I believe it's an issue with my function as defined. It seems the issue with parameters has something to do with the way it ties the parameter to the n value. Consider 0123. It works great if I use 2 as my parameter (called index in the function) but fails if I use 3.
EDIT:
def psi_j(x, j):
rtn = []
for n2 in range(0, len(x) * j - 2):
n = n2 / j
r = n2 - n * j
if r == 0:
rtn.append(j * x[n])
else:
rtn.append(j * x[n] + r * (x[n + 1] - x[n]))
print 'n2 =', n2, ': n =', n, ' r =' , r, ' rtn =', rtn
return rtn
For example if we have psi_j(x,2) with x = [0,1,2,3,4] we will be able to get [0,1,2,3,4,5,6,7,8,9,10,11] with an error on 12.

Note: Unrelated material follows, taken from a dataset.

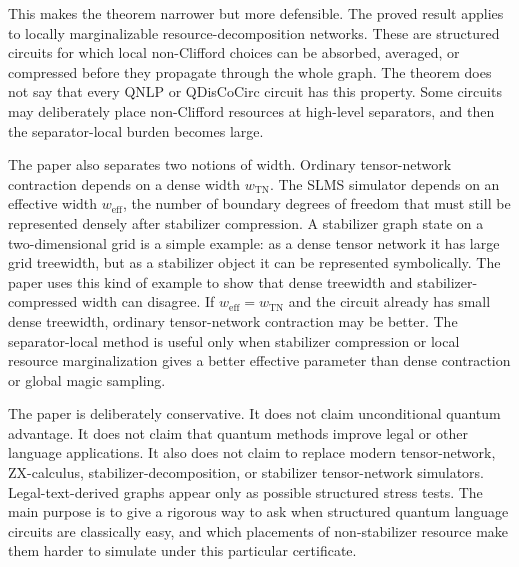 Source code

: This makes the theorem narrower but more defensible. The proved result applies to locally marginalizable resource-decomposition networks. These are structured circuits for which local non-Clifford choices can be absorbed, averaged, or compressed before they propagate through the whole graph. The theorem does not say that every QNLP or QDisCoCirc circuit has this property. Some circuits may deliberately place non-Clifford resources at high-level separators, and then the separator-local burden becomes large.

The paper also separates two notions of width. Ordinary tensor-network contraction depends on a dense width \(w_{\mathrm{TN}}\). The SLMS simulator depends on an effective width \(w_{\mathrm{eff}}\), the number of boundary degrees of freedom that must still be represented densely after stabilizer compression. A stabilizer graph state on a two-dimensional grid is a simple example: as a dense tensor network it has large grid treewidth, but as a stabilizer object it can be represented symbolically. The paper uses this kind of example to show that dense treewidth and stabilizer-compressed width can disagree. If \(w_{\mathrm{eff}}=w_{\mathrm{TN}}\) and the circuit already has small dense treewidth, ordinary tensor-network contraction may be better. The separator-local method is useful only when stabilizer compression or local resource marginalization gives a better effective parameter than dense contraction or global magic sampling.

The paper is deliberately conservative. It does not claim unconditional quantum advantage. It does not claim that quantum methods improve legal or other language applications. It also does not claim to replace modern tensor-network, ZX-calculus, stabilizer-decomposition, or stabilizer tensor-network simulators. Legal-text-derived graphs appear only as possible structured stress tests. The main purpose is to give a rigorous way to ask when structured quantum language circuits are classically easy, and which placements of non-stabilizer resource make them harder to simulate under this particular certificate.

The idea though is that we should be able to calculate that last term. It is the 12th term of our output sequence, and 12 = 3*4+0 => 3*x[4] + 0*(x[n+1]-x[n]). Now, there is no 5th term to calculate so that's definitely an issue but we do not need that term since the second part of the equation is zero. Is there a way to write this into the equation?
If we think about the example data [0, 1, 2, 3] and a j of 3, the problem is that we're trying to get x[4]` in the last iteration.
len(x) * j - 2 for this data is 10
range(0, 10) is 0 through 9.
Manually processing our last iteration, allows us to resolve the code to this.
n = 3 # or 9 / 3
r = 0 # or 9 - 3 * 3
rtn.append(3 * x[3] + 0 * (x[3 + 1] - x[3]))
We have code trying to reach x[3 + 1], which doesn't exist when we only have indices 0 through 3.
To fix this, we could rewrite the code like this.
n = n2 / j
r = n2 - n * j
if r == 0:
rtn.append(j * x[n])
else:
rtn.append(j * x[n] + r * (x[n + 1] - x[n]))
If r is 0, then (x[n + 1] - x[n]) is irrelevant.
Please correct me if my math is wrong on that. I can't see a case where n >= len(x) and r != 0, but if that's possible, then my solution is invalid.
Without understanding that the purpose of the function is (is it a kind of filter? or smoothing function?), I prickled it out of the GUI suff and tested it alone:
def psiFunction(j, valueList):
x = map(int, valueList)
if x[0] != 0:
x.insert(0, 0)
rtn = []
for n2 in range(0, len(x) * j - 2):
n = n2 / j
r = n2 - n * j
print "n =", n, "max_n2 =", len(x) * j - 2, "n2 =", n2, "lx =", len(x), "r =", r
val = j * x[n] + r * (x[n + 1] - x[n])
rtn.append(val)
print j * x[n], r * (x[n + 1] - x[n]), val
return rtn
if __name__ == '__main__':
print psiFunction(3, [0, 1, 2, 3, 4])
Calling this module leads to some debugging output and, at the end, the mentionned error message.
Obviously, your x[n + 1] access fails, as n is 4 there, so n + 1 is 5, one too much for accessing the x array, which has length 5 and thus indexes from 0 to 4.
EDIT: Your psi_j() gives me the same behaviour.
Let me continue guessing: Whatever we want to do, we have to ensure that n + 1 stays below len(x). So maybe a
for n2 in range(0, (len(x) - 1) * j):
would be helpful. It only produces the numbers 0..11, but I think this is the only thing which can be expected out of it: the last items only can be
3*3 + 0*(4-3)
3*3 + 1*(4-3)
3*3 + 2*(4-3)
and stop. And this is achieved with the limit I mention here.